Twitter Username /User ID converter
Converts a Twitter-handle to User ID number. The ID number can be used with TCAT-user, please reference our hosted resources.
Open Refine
OpenRefine (formerly Google Refine) is a powerful tool for working with messy data: cleaning it; transforming it from one format into another; and extending it with web services and external data. In other words; if you have messy data, Open Refine can help to clean it up. It works only with structured data though, so for instance imagine a spreadsheet, where you have a column with adresses. Sometimes an adress is mentioned “This is where it is at 1” sometimes it is mentioned as “This_is_where_it_is_at_one”. Open Refine can analyze and identify that these two adresses are probably the same.
DMI Toolbase
Not so much a single tool but more of a collection of various tools for gathering or working with data. DMI (Digital Methods Initiative) are also the people behind the TCAT (Twitter Collection and Analysis Toolkit), which we do offer as a hosted service.
Instaloader
To use Instaloader, you should do the following.

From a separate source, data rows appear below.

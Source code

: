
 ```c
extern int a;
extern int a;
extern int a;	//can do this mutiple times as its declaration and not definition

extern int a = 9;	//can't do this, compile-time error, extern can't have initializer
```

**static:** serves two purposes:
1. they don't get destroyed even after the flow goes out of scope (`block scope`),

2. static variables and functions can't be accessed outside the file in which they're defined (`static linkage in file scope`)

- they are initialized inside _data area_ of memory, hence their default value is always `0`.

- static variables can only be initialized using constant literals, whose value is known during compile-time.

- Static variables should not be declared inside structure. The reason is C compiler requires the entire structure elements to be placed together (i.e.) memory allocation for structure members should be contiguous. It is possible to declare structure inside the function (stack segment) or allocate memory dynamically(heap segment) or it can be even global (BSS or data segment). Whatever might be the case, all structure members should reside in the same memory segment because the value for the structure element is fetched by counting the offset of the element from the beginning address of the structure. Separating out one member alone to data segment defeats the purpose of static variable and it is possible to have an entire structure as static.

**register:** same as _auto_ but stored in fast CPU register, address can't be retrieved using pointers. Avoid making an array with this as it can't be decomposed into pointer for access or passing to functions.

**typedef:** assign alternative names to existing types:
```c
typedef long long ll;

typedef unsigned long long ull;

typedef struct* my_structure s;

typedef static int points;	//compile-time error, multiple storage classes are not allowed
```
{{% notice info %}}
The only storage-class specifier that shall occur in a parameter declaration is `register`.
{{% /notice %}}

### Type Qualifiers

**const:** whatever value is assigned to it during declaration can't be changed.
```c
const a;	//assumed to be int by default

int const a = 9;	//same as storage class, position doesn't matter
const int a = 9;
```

- Download and set up a new Anaconda Environment with a Python version higher than 3.5.
- Install or open Jyputer Notebook on the environment and open a new terminal from Jupyter Notebook.
- Do a pip (not pip3, as that does not work with Anaconda) install of the instaloader and dependencies
pip install instaloader
- Create a new folder in your root-environment (typically documents-folder) called for instance “Instaloader”. Create the folder in a Finder/Explorer window if you aren’t familiar with creating folders in terminal. This is to avoid that your root folder is cluttered with scraped data.
- Change folder to the folder you just created. In terminal write:
cd instaloader
- Run various command line commands in your terminal. Please do note that the interface is rudimentary and text-based but filters can be applied with the use of boolean expressions for instance:
instaloader "#HASHTAG" --post-filter="date_utc >= datetime(2017,1,1) and date_utc <= datetime(2018,1,1)" --login=USERNAME
- We would love to implement this as a hosted service. However, it is not likely we will do so just now. Therefore, please experiment with it yourself. You can also ask our advice, and we will do our best to help. If you plan to use this tool on a regular basis or for larger datasets, you should probably be ready to use several user accounts and/or proxies to avoid being banned.